**Information given:**

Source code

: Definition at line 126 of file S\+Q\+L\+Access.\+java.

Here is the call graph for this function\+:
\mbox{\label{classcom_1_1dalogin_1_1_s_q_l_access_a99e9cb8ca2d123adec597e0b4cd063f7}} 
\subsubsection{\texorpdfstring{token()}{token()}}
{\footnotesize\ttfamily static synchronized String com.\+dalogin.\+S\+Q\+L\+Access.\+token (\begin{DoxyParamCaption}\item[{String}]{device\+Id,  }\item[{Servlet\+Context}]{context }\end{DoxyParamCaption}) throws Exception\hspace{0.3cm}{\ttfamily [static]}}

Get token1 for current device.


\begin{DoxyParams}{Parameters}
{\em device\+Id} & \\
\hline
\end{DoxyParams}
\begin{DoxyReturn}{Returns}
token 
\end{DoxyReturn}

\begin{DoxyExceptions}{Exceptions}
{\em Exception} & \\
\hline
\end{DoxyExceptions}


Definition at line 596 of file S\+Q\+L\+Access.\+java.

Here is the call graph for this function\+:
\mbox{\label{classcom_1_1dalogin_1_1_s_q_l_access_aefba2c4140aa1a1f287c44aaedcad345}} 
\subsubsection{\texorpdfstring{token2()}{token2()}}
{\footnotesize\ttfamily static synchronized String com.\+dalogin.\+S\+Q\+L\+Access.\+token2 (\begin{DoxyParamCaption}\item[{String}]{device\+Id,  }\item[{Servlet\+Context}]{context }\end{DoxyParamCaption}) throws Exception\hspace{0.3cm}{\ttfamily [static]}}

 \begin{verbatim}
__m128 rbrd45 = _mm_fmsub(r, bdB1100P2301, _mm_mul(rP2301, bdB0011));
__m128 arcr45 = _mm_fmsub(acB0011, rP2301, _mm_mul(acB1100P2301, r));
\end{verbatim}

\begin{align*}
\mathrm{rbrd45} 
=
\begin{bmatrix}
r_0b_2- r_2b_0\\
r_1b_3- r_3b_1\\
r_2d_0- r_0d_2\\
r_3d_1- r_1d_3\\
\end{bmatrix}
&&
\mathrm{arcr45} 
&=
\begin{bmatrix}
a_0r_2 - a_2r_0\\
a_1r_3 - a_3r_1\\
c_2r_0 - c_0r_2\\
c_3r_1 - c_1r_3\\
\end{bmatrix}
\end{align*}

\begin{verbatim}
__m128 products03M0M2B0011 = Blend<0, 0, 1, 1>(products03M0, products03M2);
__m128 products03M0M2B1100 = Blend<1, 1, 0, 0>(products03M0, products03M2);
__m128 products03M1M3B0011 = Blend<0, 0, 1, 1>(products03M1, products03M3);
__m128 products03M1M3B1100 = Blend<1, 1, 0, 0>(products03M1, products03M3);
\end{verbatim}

**About this task:** Could you repeat every record above exactly as it is written?

**Your solution:**
Source code

: Definition at line 126 of file S\+Q\+L\+Access.\+java.

Here is the call graph for this function\+:
\mbox{\label{classcom_1_1dalogin_1_1_s_q_l_access_a99e9cb8ca2d123adec597e0b4cd063f7}} 
\subsubsection{\texorpdfstring{token()}{token()}}
{\footnotesize\ttfamily static synchronized String com.\+dalogin.\+S\+Q\+L\+Access.\+token (\begin{DoxyParamCaption}\item[{String}]{device\+Id,  }\item[{Servlet\+Context}]{context }\end{DoxyParamCaption}) throws Exception\hspace{0.3cm}{\ttfamily [static]}}

Get token1 for current device.


\begin{DoxyParams}{Parameters}
{\em device\+Id} & \\
\hline
\end{DoxyParams}
\begin{DoxyReturn}{Returns}
token 
\end{DoxyReturn}

\begin{DoxyExceptions}{Exceptions}
{\em Exception} & \\
\hline
\end{DoxyExceptions}


Definition at line 596 of file S\+Q\+L\+Access.\+java.

Here is the call graph for this function\+:
\mbox{\label{classcom_1_1dalogin_1_1_s_q_l_access_aefba2c4140aa1a1f287c44aaedcad345}} 
\subsubsection{\texorpdfstring{token2()}{token2()}}
{\footnotesize\ttfamily static synchronized String com.\+dalogin.\+S\+Q\+L\+Access.\+token2 (\begin{DoxyParamCaption}\item[{String}]{device\+Id,  }\item[{Servlet\+Context}]{context }\end{DoxyParamCaption}) throws Exception\hspace{0.3cm}{\ttfamily [static]}}

 \begin{verbatim}
__m128 rbrd45 = _mm_fmsub(r, bdB1100P2301, _mm_mul(rP2301, bdB0011));
__m128 arcr45 = _mm_fmsub(acB0011, rP2301, _mm_mul(acB1100P2301, r));
\end{verbatim}

\begin{align*}
\mathrm{rbrd45} 
=
\begin{bmatrix}
r_0b_2- r_2b_0\\
r_1b_3- r_3b_1\\
r_2d_0- r_0d_2\\
r_3d_1- r_1d_3\\
\end{bmatrix}
&&
\mathrm{arcr45} 
&=
\begin{bmatrix}
a_0r_2 - a_2r_0\\
a_1r_3 - a_3r_1\\
c_2r_0 - c_0r_2\\
c_3r_1 - c_1r_3\\
\end{bmatrix}
\end{align*}

\begin{verbatim}
__m128 products03M0M2B0011 = Blend<0, 0, 1, 1>(products03M0, products03M2);
__m128 products03M0M2B1100 = Blend<1, 1, 0, 0>(products03M0, products03M2);
__m128 products03M1M3B0011 = Blend<0, 0, 1, 1>(products03M1, products03M3);
__m128 products03M1M3B1100 = Blend<1, 1, 0, 0>(products03M1, products03M3);
\end{verbatim}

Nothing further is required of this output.